Strategic Practices: Hidden Histories of Gender in Finland 1880-2005

The research project is multidisciplinary, employing three historians and four ethnologists. The project is led by Professor Laura Stark, and the project members are: Docent Marja Kokko, FM Eerika Koskinen, FL Heli Niskanen, FL Pasi Saarimäki, FT Saara Tuomaala, and FM Arja Turunen. The project team’s research will be conducted during the period 2007-2010 in the Department of History and Ethnology, University of Jyväskylä, and the Department of History at the University of Helsinki. The purpose of the project is to form a tightly-knit research community to address complex theoretical issues of gender and power which are more fruitfully addressed by an interdisciplinary project than individual researchers working separately.

In recent decades, gender history research has been dominated by the concept of sukupuolijärjestelmä, introduced by Swedish historian Yvonne Hirdmann in 1988. This model aroused intense interest and spawned a wave of empirical and theoretical research in the 1990s. The sukupuolijärjestelmä  model states that the basic logic of gender operates along the horizontal axis of gender difference and the vertical axis of gender hierarchy, in which maleness and masculinity are the standard of ranking. It also includes the concept of an historical series of  'gender contracts' between men and women which have specified the rights, roles and responsibilities of each.
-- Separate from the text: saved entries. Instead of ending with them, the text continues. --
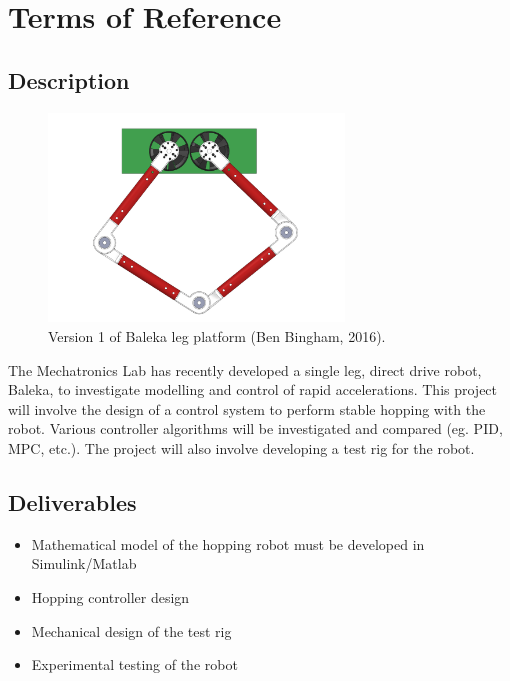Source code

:\chapter{Terms of Reference}

\section*{Description}

\begin{figure}[H]
\centering
\includegraphics[width=0.7\textwidth,trim={0cm 0cm 0cm 0cm},clip]{images/mechanical/legsV1.pdf}
\caption{Version 1 of Baleka leg platform (Ben Bingham, 2016).}
\label{fig:legV1}
\end{figure}

The Mechatronics Lab has recently developed a single leg, direct drive robot,
Baleka, to investigate modelling and control of rapid accelerations.
This project will involve the design of a control system to perform stable
hopping with the robot. Various controller algorithms will be investigated and
compared (eg. PID, MPC, etc.). The project will also involve developing a test
rig for the robot.

\section*{Deliverables}

\begin{itemize}
\item Mathematical model of the hopping robot must be developed in
Simulink/Matlab
\item Hopping controller design
\item Mechanical design of the test rig
\item Experimental testing of the robot
\end{itemize}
In the wake of post-structuralist criticism of closed and deterministic systems models, however, the shortcomings of the sukupuolijärjestelmä model have become increasingly apparent.  The sukupuolijärjestelmä model has proven too rigid and too abstract to promote deeper research on gender inequality and the role of human agency in it. The sukupuolijärjestelmä model emphasizes gender as a structural system rather than a set of choices or activities in which both men and women engage. The abstract nature of the sukupuolijärjestelmä model makes it difficult to identify the agent at work in gender inequality. The gender system model has also made it difficult to understand gender power relations as a process subject to change. Moreover, built into the sukupuolijärjestelmä model is an assumption of 'men' and 'women' as generic categories which stand in opposition to each other, and which are internally homogeneous. Instead, we need to explore in more detail the important differences which exist within the category of ‘men’ and within the category of ‘women’. Gender researchers need to also further examine how, historically, men have exerted their power over other men (through economic means, but also, for instance, by performing culturally ideal “masculinity” more successfully), and how women have wielded power over other women. Finally, the model takes for granted the very things it should set out to investigate, since it takes the oppression of women as its point of departure. Our point of departure is that ‘gender’ is constantly produced by ‘acts’, including communication, which are wilfully produced by social persons.  Gender roles can be seen as a set of activities and discourses which persons perform because these roles not only constrain, but also make possible socially-relevant action. It is our job to trace out how, if and when these activities and discourses result in power differentials and gender inequality, not to start out from the assumption that “women” suffer from a lack of power in all areas of social life. Within the current post-modern drive for social change in the areas of gender, family, sexuality and reproduction, the key concerns of women’s studies, feminist studies and queer studies are undergoing diversification and fragmentation as never before. Now is the time for each discipline to clearly define its key terms and develop new critical concepts, not use old, worn out ones.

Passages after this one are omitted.